Comment by ruuda

5 days ago

Everything I know about IPv6 comes from this one blog post: https://apenwarr.ca/log/20170810. It’s from 2017, when IPv6 adoption was 17% according to https://www.google.com/intl/en/ipv6/statistics.html; today it’s close to 50%.

I'd assume a lot of this is because of mobile devices of some type. Getting legacy network operators like cable providers to supply IPv6 has been hell.

  • Eyeball networks and cloud providers have been implementing IPv6. In the US all major phone carriers are v6 only with XLAT, the large residential ISP all have implemented v6 (Charter/Spectrum, Comcast/Xfinity, altice/optimum). The lagging networks are smaller residential ISP and enterprise networks.

    In Asia they've implemented v6 everywhere pretty much because their v4 allocation is woefully insufficient. APNIC has like 4 billion people in it but less IP space than ARIN, with a population of less than 500 million.

    • Just because the ISPs have implemented IPv6 doesn't mean anyone's home router is using it, let alone all the devices in the home WiFi

      4 replies →

  • > Getting legacy network operators like cable providers to supply IPv6 has been hell.

    In my experience it's actually the large enterprises that are having issues.
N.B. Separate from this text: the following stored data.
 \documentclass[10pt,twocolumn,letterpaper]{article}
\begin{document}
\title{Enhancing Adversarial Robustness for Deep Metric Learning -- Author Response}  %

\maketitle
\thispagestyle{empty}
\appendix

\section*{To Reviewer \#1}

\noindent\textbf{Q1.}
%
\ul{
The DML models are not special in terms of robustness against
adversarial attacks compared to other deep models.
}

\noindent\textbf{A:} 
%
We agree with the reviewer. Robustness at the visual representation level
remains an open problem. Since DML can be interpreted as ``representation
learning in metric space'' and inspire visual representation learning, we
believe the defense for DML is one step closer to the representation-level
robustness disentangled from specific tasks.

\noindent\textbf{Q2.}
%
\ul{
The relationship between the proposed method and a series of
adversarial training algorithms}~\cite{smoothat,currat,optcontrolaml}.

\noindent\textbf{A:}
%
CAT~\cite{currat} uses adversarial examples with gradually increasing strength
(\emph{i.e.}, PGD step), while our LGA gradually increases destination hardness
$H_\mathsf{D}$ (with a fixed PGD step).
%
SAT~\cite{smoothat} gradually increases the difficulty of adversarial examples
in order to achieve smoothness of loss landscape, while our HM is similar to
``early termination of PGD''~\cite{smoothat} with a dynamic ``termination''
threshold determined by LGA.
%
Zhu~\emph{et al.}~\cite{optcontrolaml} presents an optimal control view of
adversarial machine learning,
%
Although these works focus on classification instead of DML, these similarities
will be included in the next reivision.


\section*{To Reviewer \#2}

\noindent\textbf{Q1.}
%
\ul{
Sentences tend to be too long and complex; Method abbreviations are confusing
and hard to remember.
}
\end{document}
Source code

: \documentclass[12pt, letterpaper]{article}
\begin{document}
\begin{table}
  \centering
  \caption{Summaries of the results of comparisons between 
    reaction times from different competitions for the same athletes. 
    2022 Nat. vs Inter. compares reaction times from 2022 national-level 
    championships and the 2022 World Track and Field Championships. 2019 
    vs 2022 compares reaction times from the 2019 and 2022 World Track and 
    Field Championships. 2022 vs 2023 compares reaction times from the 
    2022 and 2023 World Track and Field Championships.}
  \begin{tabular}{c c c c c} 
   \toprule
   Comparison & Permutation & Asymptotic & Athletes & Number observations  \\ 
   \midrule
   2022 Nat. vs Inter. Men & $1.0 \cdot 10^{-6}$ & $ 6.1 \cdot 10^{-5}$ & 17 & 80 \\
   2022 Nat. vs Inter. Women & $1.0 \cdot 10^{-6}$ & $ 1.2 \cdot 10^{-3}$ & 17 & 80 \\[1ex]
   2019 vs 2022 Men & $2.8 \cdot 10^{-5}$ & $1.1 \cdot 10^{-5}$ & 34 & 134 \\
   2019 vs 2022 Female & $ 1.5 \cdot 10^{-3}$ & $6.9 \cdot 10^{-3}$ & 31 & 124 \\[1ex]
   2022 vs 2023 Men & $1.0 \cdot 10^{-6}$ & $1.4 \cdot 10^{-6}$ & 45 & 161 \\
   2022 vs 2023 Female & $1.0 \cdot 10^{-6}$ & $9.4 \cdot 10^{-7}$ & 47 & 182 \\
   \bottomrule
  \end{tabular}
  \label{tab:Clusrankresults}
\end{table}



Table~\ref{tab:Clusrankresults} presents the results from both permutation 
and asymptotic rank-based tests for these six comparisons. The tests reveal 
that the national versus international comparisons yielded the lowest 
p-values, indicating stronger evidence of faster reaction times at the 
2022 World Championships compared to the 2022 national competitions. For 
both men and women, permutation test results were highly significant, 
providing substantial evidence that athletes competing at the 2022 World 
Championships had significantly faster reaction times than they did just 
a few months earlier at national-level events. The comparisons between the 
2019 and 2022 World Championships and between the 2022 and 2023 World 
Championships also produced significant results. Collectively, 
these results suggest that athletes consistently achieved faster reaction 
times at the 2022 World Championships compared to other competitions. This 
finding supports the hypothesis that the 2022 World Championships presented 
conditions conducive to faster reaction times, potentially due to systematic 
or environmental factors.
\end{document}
Is that worldwide adoption or adoption in the US? China went from almost nothing to 77% adoption is just a few years because they included it in their last 5-year-plan. How much of that adoption would be explained by China alone

  • Google's stats are Google International, i.e. everywhere Google provides service. Whether that includes China depends on the whims of the Politbüro.

That's the best thing I've read all year. Ok, it's the best thing I've read last year too. I kinda knew all this stuff but I never knew how it all happened. I never thought of MAC as unnecessary in an IPv6 world.